You are sending a link to...
Undocumented Student Tuition: Overview
Each session states debate whether to allow undocumented students to attend college at in-state tuition rates. With the faltering economy and limited skills-based jobs, improving college affordability is becoming a bigger priority. But not everyone is in agreement on who should have access to college.
Currently, at least 18 states have provisions allowing for in-state tuition rates for undocumented students. Sixteen states—California, Colorado, Connecticut, Florida, Illinois, Kansas, Maryland, Minnesota, Nebraska, New Jersey, New Mexico, New York, Oregon, Texas, Utah and Washington—extend in-state tuition rates to undocumented students through state legislation. Two states—Oklahoma and Rhode Island—allow in-state tuition rates to undocumented students through Board of Regents decisions. In 2013, the University of Hawaii's Board of Regents and the University of Michigan's Board of Regents adopted similar policies for undocumented students to access in-state tuition at those institutions. In April 2014, Virginia's attorney general started granting in-state tuition to those covered under the federal Defferred Action for Childhood Arrivals.
At least six states—California, Minnesota, New Mexico, Oregon, Texas and Washington—currently allow undocumented students to receive state financial aid.
Three states—Arizona, Georgia and Indiana—specifically prohibit in-state tuition rates for undocumented students, and two states—Alabama and South Carolina— prohibit undocumented students from enrolling at any public postsecondary institution.
Undocumented Student Tuition Background
Due to the landmark 1982 Plyler v. Doe U.S. Supreme Court decision, states are required to provide all students with K-12 public education, regardless of students' immigration status. Although the court did not declare education a fundamental right, it was determined that a "public education has a pivotal role in maintaining the fabric of our society and in sustaining our political and cultural heritage; the deprivation of education takes an inestimable toll on the social, economic, intellectual, and psychological well-being of the individual, and poses an obstacle to individual achievement."
The Supreme Court’s decision, however, does not apply to education beyond high school.

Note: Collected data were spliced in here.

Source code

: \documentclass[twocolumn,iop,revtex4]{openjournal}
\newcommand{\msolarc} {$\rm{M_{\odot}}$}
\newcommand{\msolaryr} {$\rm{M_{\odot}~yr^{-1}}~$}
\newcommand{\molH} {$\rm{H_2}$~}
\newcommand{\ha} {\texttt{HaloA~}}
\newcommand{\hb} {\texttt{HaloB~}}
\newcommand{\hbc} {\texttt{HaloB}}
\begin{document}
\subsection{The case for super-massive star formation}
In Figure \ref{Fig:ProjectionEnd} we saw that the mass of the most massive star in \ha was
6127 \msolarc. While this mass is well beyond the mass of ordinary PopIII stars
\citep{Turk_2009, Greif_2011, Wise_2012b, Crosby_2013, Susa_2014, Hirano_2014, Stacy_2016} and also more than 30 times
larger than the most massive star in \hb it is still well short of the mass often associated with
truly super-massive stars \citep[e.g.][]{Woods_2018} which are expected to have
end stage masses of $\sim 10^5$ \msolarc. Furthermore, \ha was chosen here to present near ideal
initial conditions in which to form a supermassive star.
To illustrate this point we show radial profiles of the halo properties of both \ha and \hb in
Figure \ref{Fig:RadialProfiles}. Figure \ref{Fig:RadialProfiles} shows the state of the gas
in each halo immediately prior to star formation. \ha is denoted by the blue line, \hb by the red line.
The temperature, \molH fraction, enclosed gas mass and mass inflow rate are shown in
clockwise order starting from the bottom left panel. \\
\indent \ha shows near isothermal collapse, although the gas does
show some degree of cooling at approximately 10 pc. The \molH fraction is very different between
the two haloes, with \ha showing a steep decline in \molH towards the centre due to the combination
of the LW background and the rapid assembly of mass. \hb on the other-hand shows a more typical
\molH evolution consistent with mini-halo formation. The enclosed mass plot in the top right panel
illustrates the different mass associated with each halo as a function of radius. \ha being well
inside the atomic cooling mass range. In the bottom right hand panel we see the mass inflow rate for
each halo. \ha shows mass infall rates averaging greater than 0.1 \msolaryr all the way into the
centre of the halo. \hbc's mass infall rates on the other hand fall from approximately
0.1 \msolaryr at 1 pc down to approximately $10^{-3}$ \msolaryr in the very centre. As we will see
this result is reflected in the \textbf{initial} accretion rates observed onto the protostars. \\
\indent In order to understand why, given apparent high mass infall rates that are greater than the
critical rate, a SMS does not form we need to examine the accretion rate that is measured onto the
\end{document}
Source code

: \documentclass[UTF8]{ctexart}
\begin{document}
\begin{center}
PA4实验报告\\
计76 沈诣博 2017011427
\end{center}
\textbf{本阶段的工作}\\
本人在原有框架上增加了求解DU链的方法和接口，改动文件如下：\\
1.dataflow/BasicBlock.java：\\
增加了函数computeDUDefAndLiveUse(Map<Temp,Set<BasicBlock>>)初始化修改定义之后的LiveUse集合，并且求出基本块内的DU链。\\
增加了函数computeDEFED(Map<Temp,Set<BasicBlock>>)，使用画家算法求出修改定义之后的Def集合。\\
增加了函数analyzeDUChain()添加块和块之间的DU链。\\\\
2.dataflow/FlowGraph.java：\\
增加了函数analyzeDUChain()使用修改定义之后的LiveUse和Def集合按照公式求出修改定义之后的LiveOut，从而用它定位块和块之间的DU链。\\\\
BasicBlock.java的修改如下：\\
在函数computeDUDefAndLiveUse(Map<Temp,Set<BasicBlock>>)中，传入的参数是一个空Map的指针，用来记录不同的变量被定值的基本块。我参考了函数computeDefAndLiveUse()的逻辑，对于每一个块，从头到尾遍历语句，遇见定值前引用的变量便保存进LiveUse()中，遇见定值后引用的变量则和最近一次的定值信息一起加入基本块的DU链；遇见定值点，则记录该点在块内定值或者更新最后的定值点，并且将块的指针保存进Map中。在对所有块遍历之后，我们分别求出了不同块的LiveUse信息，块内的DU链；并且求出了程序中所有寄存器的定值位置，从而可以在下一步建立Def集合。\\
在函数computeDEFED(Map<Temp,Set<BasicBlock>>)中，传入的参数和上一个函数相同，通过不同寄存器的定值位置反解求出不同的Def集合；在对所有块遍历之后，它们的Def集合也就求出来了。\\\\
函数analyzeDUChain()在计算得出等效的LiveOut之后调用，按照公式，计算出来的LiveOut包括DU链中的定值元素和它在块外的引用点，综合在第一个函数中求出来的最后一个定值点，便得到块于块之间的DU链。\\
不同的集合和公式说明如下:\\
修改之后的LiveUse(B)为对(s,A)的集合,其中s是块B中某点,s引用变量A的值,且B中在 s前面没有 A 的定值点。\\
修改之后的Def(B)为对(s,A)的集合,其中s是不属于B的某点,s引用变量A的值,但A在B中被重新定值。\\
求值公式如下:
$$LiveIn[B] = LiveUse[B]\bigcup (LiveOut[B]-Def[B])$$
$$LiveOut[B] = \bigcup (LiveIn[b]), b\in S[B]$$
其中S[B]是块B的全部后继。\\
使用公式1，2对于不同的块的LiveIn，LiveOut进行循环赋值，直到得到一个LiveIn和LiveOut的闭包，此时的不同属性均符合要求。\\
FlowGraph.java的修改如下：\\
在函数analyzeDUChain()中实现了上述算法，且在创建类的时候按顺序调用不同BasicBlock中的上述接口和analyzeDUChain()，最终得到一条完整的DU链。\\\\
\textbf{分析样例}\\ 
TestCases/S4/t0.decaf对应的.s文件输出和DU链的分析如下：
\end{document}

In addition, Section 505 of the 1996 Illegal Immigration Reform and Immigrant Responsibility Act (IIRIRA) states, “an alien who is not lawfully present in the United States shall not be eligible on the basis of residence within a State (or a political subdivision) for any postsecondary education benefit unless a citizen or national of the United States is eligible for such a benefit (in no less an amount, duration, and scope) without regard to whether the citizen or national is such a resident.”
Since 2001, 18 states—California, Colorado, Connecticut, Florida, Illinois, Kansas, Maryland, Minnesota, Nebraska, New Jersey, New Mexico, New York, Oklahoma*, Oregon, Texas, Utah, Washington, and Wisconsin—have passed legislation extending in-state tuition rates to undocumented students who meet specific requirements. Wisconsin revoked its law in 2011. In general, students must attend an in-state high school for a specified period (1-3 years), and graduate or receive their GED. Supporters of the legislation argue that the requirement to receive in-state tuition is based on high school attendance and graduation, not residency, and so it is not in conflict with IIRIRA. Opponents claim that the high school attendance and graduation requirement is a de-facto residency requirement. The debate over the legality of such laws was on display in California, where the state Supreme Court upheld the state’s tuition law by ruling that it does not violate federal law.